From the Cloud Data Loss Prevention documentation, "Cloud DLP helps you better understand and manage sensitive data. It provides fast, scalable classification and redaction for sensitive data elements like credit card numbers, names, social security numbers, US and selected international identifier numbers, phone numbers, and GCP credentials. Cloud DLP classifies this data using more than 90 predefined detectors to identify patterns, formats, and checksums, and even understands contextual clues. You can optionally redact data as well, using techniques like masking, secure hashing, tokenization, bucketing, and format-preserving encryption."
In this project, the DLP API is configured as a logging filter for the paymentservice
microservice of the microservices-demo application. Since all application logs are
sent to Stackdriver Logging, this filter is added to remove sensitive data from log
events before reaching the Stackdriver target.

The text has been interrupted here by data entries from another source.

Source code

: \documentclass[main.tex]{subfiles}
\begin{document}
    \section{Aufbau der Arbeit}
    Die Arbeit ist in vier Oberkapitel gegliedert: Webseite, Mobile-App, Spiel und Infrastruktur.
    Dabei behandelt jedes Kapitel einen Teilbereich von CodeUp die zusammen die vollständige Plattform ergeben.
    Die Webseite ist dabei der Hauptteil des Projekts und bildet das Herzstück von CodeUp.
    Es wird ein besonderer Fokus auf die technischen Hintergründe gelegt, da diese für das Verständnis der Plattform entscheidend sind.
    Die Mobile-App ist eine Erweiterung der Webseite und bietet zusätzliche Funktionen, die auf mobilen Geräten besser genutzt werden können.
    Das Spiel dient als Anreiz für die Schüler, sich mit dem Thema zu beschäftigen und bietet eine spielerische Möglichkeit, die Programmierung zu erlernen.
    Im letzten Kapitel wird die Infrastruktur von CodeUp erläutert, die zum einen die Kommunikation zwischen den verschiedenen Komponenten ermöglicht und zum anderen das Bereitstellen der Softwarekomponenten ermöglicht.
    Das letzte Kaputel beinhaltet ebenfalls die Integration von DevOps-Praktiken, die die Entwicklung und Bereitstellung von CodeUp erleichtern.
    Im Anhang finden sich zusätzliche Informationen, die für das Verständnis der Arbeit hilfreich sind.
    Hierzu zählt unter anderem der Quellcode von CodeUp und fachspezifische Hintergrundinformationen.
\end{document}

This is accomplished by customizing the fluentd
configuration so that the
paymentservice
application logs are not initially sent directly to Stackdriver,
but are first submitted to the DLP API for redaction. What is returned is then
logged via submission to Stackdriver Logs.

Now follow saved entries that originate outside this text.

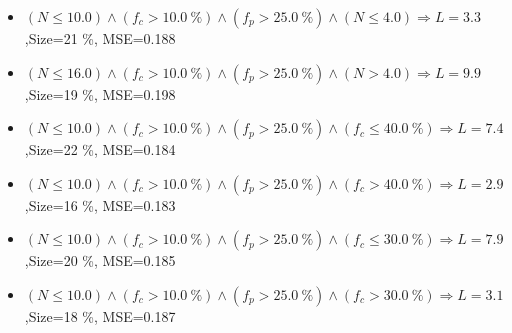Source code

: \documentclass[numbered]{CSL}
\begin{document}
\begin{itemize}
\item $(N \leq 10.0) \land (f_c > 10.0~\%) \land (f_p > 25.0~\%) \land (N \leq 4.0) \Rightarrow L = 3.3$,\hfill Size=21 \%, MSE=0.188
\item $(N \leq 16.0) \land (f_c > 10.0~\%) \land (f_p > 25.0~\%) \land (N > 4.0) \Rightarrow L = 9.9$,\hfill Size=19 \%, MSE=0.198
\item $(N \leq 10.0) \land (f_c > 10.0~\%) \land (f_p > 25.0~\%) \land (f_c \leq 40.0~\%) \Rightarrow L = 7.4$,\hfill Size=22 \%, MSE=0.184
\item $(N \leq 10.0) \land (f_c > 10.0~\%) \land (f_p > 25.0~\%) \land (f_c > 40.0~\%) \Rightarrow L = 2.9$,\hfill Size=16 \%, MSE=0.183
\item $(N \leq 10.0) \land (f_c > 10.0~\%) \land (f_p > 25.0~\%) \land (f_c \leq 30.0~\%) \Rightarrow L = 7.9$,\hfill Size=20 \%, MSE=0.185
\item $(N \leq 10.0) \land (f_c > 10.0~\%) \land (f_p > 25.0~\%) \land (f_c > 30.0~\%) \Rightarrow L = 3.1$,\hfill Size=18 \%, MSE=0.187
\end{itemize}
\end{document}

Specifically, after a purchase is completed in the microservices demo web application, a
log event such as this is generated by paymentservice
. Note that the unredacted (demo)
credit card number is included in the log event:
{"severity":"info","time":1555345379891,"message":"PaymentService#Charge invoked with request {\"amount\":{\"currency_code\":\"USD\",\"units\":\"41\",\"nanos\":180000000},\"credit_card\":{\"credit_card_number\":\"4432-8015-6152-0454\",\"credit_card_cvv\":672,\"credit_card_expiration_year\":2020,\"credit_card_expiration_month\":1}}","pid":1,"hostname":"paymentservice-799fb9bdd-9sqdt","name":"paymentservice-server","v":1}
Once sent to the DLP API, this is what is returned and logged:
{
...
severity: "INFO"
textPayload: "{"severity":"info","time":1555345379891,"message":"PaymentService#Charge invoked with request {\"amount\":{\"currency_code\":\"USD\",\"units\":\"41\",\"nanos\":180000000},\"credit_card\":{\"credit_card_number\":\"[CREDIT_CARD_NUMBER]\",\"credit_card_cvv\":672,\"credit_card_expiration_year\":2020,\"credit_card_expiration_month\":1}}","pid":1,"hostname":"paymentservice-799fb9bdd-9sqdt","name":"paymentservice-server","v":1}
"
timestamp: "2019-04-15T16:22:59.891425283Z"
}
This is the DeidentifyTemplate template created as described in the readme:
"deidentifyConfig": {
"infoTypeTransformations": {
"transformations": [
{
"infoTypes": [
{
"name": "CREDIT_CARD_NUMBER"
}
],
"primitiveTransformation": {
"replaceWithInfoTypeConfig": {}
}
}
]
}
}
}
The API
takes in a DeidentifyTemplate,
including a list of infoTypes.
From the InfoType documentation: "...name
is either a name of your choosing when creating a CustomInfoType, or one of the names listed at https://cloud.google.com/dlp/docs/infotypes-reference when specifying a built-in type". The InfoTypes reference includes a predefined template CREDIT_CARD_NUMBER
to match credit card numbers globally.
It's important to note that, as configured, the in-scope-cluster's fluentd
will
be making a DLP API call for every log event (and not necessarily every one
containing credit card data) sent to the paymentservice. That can be seen in
the fluentd
's configuration file
here.' With
this configuration, there are two limiting considerations to take in to account.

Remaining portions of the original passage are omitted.